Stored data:
========================================

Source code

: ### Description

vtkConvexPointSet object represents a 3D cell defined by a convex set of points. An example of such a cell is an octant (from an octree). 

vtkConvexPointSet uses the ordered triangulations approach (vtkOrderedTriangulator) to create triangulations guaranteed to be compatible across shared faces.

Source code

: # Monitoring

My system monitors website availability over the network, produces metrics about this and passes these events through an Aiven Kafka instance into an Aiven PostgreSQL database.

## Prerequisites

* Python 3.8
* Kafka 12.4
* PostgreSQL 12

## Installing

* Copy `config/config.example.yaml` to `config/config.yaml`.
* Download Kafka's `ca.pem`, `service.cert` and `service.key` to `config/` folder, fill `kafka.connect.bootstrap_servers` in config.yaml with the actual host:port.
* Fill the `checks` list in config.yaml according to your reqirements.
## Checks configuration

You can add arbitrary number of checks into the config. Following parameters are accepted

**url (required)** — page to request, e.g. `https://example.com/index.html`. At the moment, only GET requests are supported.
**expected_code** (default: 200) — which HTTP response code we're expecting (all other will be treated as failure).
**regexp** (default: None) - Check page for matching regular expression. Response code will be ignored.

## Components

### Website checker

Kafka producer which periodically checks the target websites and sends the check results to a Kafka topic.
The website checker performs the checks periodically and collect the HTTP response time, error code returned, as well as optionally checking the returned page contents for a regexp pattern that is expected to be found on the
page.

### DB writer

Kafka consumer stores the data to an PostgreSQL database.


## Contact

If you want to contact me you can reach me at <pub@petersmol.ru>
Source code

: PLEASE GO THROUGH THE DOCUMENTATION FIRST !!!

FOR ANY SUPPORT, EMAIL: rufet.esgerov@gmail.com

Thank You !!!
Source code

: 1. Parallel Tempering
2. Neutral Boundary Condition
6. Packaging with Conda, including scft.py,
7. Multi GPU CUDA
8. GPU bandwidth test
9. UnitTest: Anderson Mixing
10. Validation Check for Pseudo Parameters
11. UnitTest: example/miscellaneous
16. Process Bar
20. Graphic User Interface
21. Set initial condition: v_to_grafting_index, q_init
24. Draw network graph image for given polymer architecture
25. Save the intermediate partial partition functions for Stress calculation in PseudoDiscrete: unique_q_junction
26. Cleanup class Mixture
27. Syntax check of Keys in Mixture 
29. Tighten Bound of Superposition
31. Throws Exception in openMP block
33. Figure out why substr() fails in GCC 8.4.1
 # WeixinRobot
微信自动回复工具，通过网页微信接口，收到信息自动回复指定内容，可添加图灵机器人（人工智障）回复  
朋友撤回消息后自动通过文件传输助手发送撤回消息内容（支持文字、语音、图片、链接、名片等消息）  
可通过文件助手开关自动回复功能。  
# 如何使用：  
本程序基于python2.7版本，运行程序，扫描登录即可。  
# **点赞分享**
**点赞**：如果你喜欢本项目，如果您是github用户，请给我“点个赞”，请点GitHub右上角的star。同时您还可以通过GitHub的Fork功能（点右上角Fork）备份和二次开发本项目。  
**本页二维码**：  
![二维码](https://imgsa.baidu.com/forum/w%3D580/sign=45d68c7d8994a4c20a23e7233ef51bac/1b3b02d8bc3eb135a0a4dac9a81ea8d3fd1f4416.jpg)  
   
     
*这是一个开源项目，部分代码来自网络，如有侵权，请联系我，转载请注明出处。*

========================================

(Your task): Word for word, return all of the records.

(Solution):
Source code

: ### Description

vtkConvexPointSet object represents a 3D cell defined by a convex set of points. An example of such a cell is an octant (from an octree). 

vtkConvexPointSet uses the ordered triangulations approach (vtkOrderedTriangulator) to create triangulations guaranteed to be compatible across shared faces.

Source code

: # Monitoring

My system monitors website availability over the network, produces metrics about this and passes these events through an Aiven Kafka instance into an Aiven PostgreSQL database.

## Prerequisites

* Python 3.8
* Kafka 12.4
* PostgreSQL 12

## Installing

* Copy `config/config.example.yaml` to `config/config.yaml`.
* Download Kafka's `ca.pem`, `service.cert` and `service.key` to `config/` folder, fill `kafka.connect.bootstrap_servers` in config.yaml with the actual host:port.
* Fill the `checks` list in config.yaml according to your reqirements.
## Checks configuration

You can add arbitrary number of checks into the config. Following parameters are accepted

**url (required)** — page to request, e.g. `https://example.com/index.html`. At the moment, only GET requests are supported.
**expected_code** (default: 200) — which HTTP response code we're expecting (all other will be treated as failure).
**regexp** (default: None) - Check page for matching regular expression. Response code will be ignored.

## Components

### Website checker

Kafka producer which periodically checks the target websites and sends the check results to a Kafka topic.
The website checker performs the checks periodically and collect the HTTP response time, error code returned, as well as optionally checking the returned page contents for a regexp pattern that is expected to be found on the
page.

### DB writer

Kafka consumer stores the data to an PostgreSQL database.


## Contact

If you want to contact me you can reach me at <pub@petersmol.ru>
Source code

: PLEASE GO THROUGH THE DOCUMENTATION FIRST !!!

FOR ANY SUPPORT, EMAIL: rufet.esgerov@gmail.com

Thank You !!!
Source code

: 1. Parallel Tempering
2. Neutral Boundary Condition
6. Packaging with Conda, including scft.py,
7. Multi GPU CUDA
8. GPU bandwidth test
9. UnitTest: Anderson Mixing
10. Validation Check for Pseudo Parameters
11. UnitTest: example/miscellaneous
16. Process Bar
20. Graphic User Interface
21. Set initial condition: v_to_grafting_index, q_init
24. Draw network graph image for given polymer architecture
25. Save the intermediate partial partition functions for Stress calculation in PseudoDiscrete: unique_q_junction
26. Cleanup class Mixture
27. Syntax check of Keys in Mixture 
29. Tighten Bound of Superposition
31. Throws Exception in openMP block
33. Figure out why substr() fails in GCC 8.4.1
 # WeixinRobot
微信自动回复工具，通过网页微信接口，收到信息自动回复指定内容，可添加图灵机器人（人工智障）回复  
朋友撤回消息后自动通过文件传输助手发送撤回消息内容（支持文字、语音、图片、链接、名片等消息）  
可通过文件助手开关自动回复功能。  
# 如何使用：  
本程序基于python2.7版本，运行程序，扫描登录即可。  
# **点赞分享**
**点赞**：如果你喜欢本项目，如果您是github用户，请给我“点个赞”，请点GitHub右上角的star。同时您还可以通过GitHub的Fork功能（点右上角Fork）备份和二次开发本项目。  
**本页二维码**：  
![二维码](https://imgsa.baidu.com/forum/w%3D580/sign=45d68c7d8994a4c20a23e7233ef51bac/1b3b02d8bc3eb135a0a4dac9a81ea8d3fd1f4416.jpg)  
   
     
*这是一个开源项目，部分代码来自网络，如有侵权，请联系我，转载请注明出处。*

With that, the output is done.